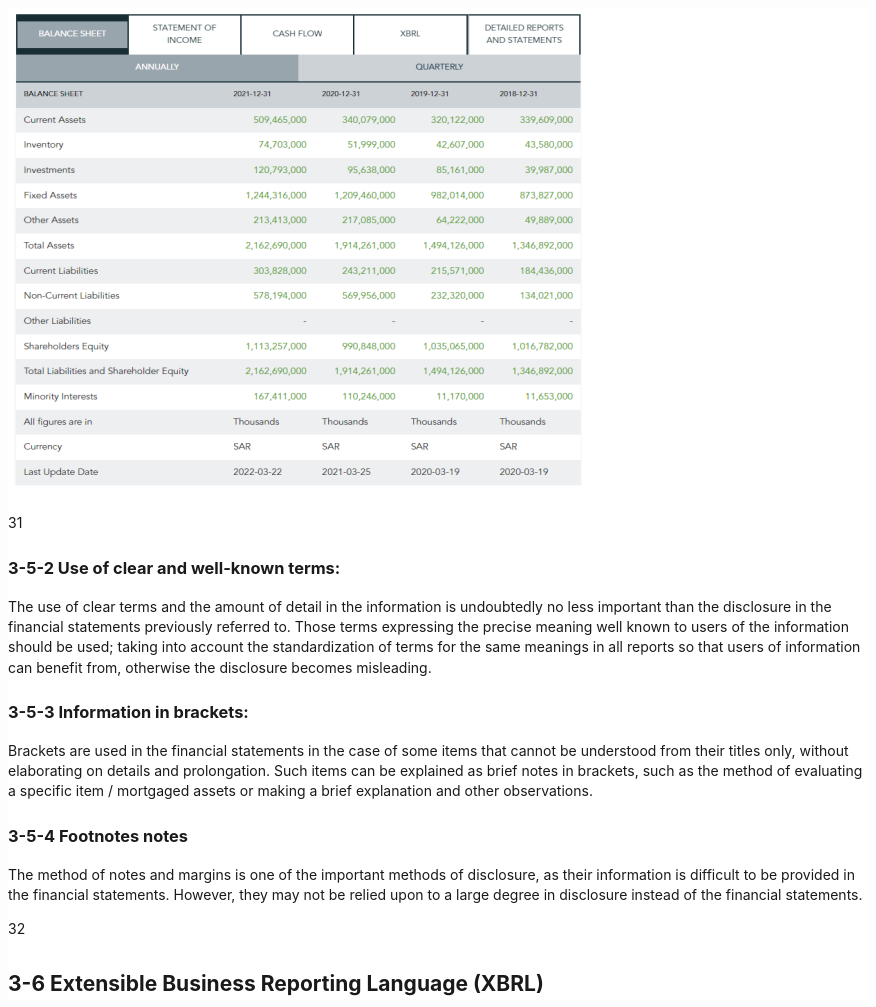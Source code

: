 ![alt text](image-1.png)

31

### 3-5-2 Use of clear and well-known terms:

The use of clear terms and the amount of detail in the information is undoubtedly no less important than the disclosure in the financial statements previously referred to. Those terms expressing the precise meaning well known to users of the information should be used; taking into account the standardization of terms for the same meanings in all reports so that users of information can benefit from, otherwise the disclosure becomes misleading.

### 3-5-3 Information in brackets:

Brackets are used in the financial statements in the case of some items that cannot be understood from their titles only, without elaborating on details and prolongation. Such items can be explained as brief notes in brackets, such as the method of evaluating a specific item / mortgaged assets or making a brief explanation and other observations.

### 3-5-4 Footnotes notes

The method of notes and margins is one of the important methods of disclosure, as their information is difficult to be provided in the financial statements. However, they may not be relied upon to a large degree in disclosure instead of the financial statements.

32

## 3-6 Extensible Business Reporting Language (XBRL)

Exercise brief — Print the entire listing precisely as written, omitting the images it holds.

Output of the exercise —
Source code

: ![alt text](image-1.png)

31

### 3-5-2 Use of clear and well-known terms:

The use of clear terms and the amount of detail in the information is undoubtedly no less important than the disclosure in the financial statements previously referred to. Those terms expressing the precise meaning well known to users of the information should be used; taking into account the standardization of terms for the same meanings in all reports so that users of information can benefit from, otherwise the disclosure becomes misleading.

### 3-5-3 Information in brackets:

Brackets are used in the financial statements in the case of some items that cannot be understood from their titles only, without elaborating on details and prolongation. Such items can be explained as brief notes in brackets, such as the method of evaluating a specific item / mortgaged assets or making a brief explanation and other observations.

### 3-5-4 Footnotes notes

The method of notes and margins is one of the important methods of disclosure, as their information is difficult to be provided in the financial statements. However, they may not be relied upon to a large degree in disclosure instead of the financial statements.

32

## 3-6 Extensible Business Reporting Language (XBRL)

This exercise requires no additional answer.